Old 05-11-2012, 06:10 PM
  # 1 (permalink)  
Sethus
Member
 
Join Date: May 2012
Location: London, UK
Posts: 6
Unhappy Sobriety is only getting harder with every month I'm sober.

Hello.
This is my third time getting sober, and while the first month has been relatively easy, it is only now a month later that all the trouble I caused my ex girlfriend as well as many others has suddenly hit me.
It's as though my brain knew it couldn't juggle sobriety and emotion so it chose to just totally shut off in order to give me a chance to quit drinking.

In the first few weeks I stayed with my mum in the country, away from city life. Was busy working on my dissertation and began meditating every day.
It seemed such a world away from the messed up binge drinking routine of going out- partying- getting wasted- drunkenly doing something I would regret and then sleeping in until late afternoon every day that I didn't have a chance to acknowledge the serious life changes that were ensuing.

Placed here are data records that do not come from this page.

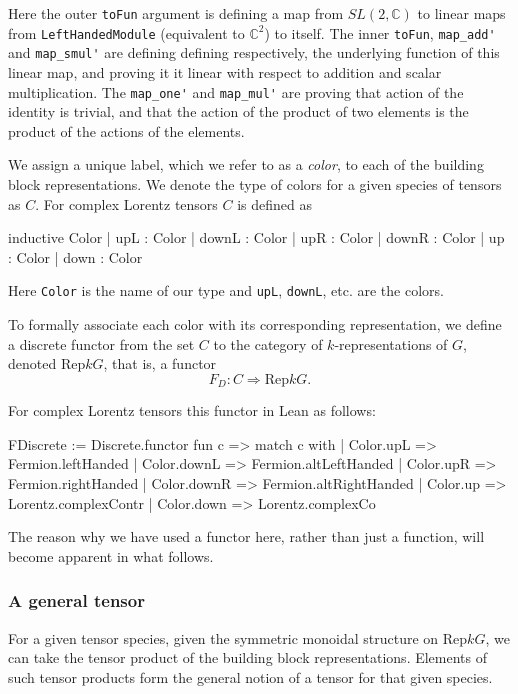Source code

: \documentclass[a4paper, 11pt]{article}
\begin{document}
Here the  outer \lstinline|toFun| argument is defining a map from $SL(2,\mathbb{C})$ to linear maps 
from \lstinline|LeftHandedModule| (equivalent to $\mathbb{C}^2$) to itself. The inner \lstinline|toFun|, 
\lstinline|map_add'| and \lstinline|map_smul'| are defining defining respectively, the underlying 
function of this linear map, and proving it it linear with respect to addition and scalar multiplication.
The \lstinline|map_one'| and \lstinline|map_mul'| are proving that action of the identity is trivial, 
and that the action of the product of two elements is the product of the actions of the elements.

We assign a unique label, which we refer to as a \emph{color}, to each of the 
building block representations. We denote the type of colors for a given species of tensors as $C$.
For complex Lorentz tensors 
$C$ is defined as 
\begin{code}
inductive Color
  | upL : Color
  | downL : Color
  | upR : Color
  | downR : Color
  | up : Color
  | down : Color
\end{code}
Here \lstinline|Color| is the name of our type and \lstinline|upL|, \lstinline|downL|, etc. are the
colors. 

To formally associate each color with its corresponding representation, we define
a discrete functor from the set $C$ to the category of $k$-representations of $G$, denoted 
$\mathrm{Rep} k G$, that is, a functor
\begin{equation} 
  F_{D} : C \Rightarrow \mathrm{Rep} k G.
\end{equation}


For complex Lorentz tensors this functor in Lean as follows:
\begin{code}
FDiscrete := Discrete.functor fun c =>
  match c with
  | Color.upL => Fermion.leftHanded
  | Color.downL => Fermion.altLeftHanded
  | Color.upR => Fermion.rightHanded
  | Color.downR => Fermion.altRightHanded
  | Color.up => Lorentz.complexContr
  | Color.down => Lorentz.complexCo
\end{code}

The reason why we have used a functor here, rather than just a function, will become apparent
in what follows.


\subsubsection{A general tensor}

For a given tensor species, given the symmetric monoidal structure on $\mathrm{Rep} k G$, 
we can take the tensor product of the building block representations. 
Elements of such tensor products form the general notion of a tensor for that given 
species. 
\end{document}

A month on and I am having realisations about losing someone I loved dearly, and emotion is getting the better of me. Social situations are ever so difficult because the way I behave is the polar opposite of how I would normally under the influence. I can't cope in large groups or parties anymore.

All the emotion that I'd managed to suppress over the month has come back in full force.

Does anyone have any experience with this? Or any advice for me on how to cope with it?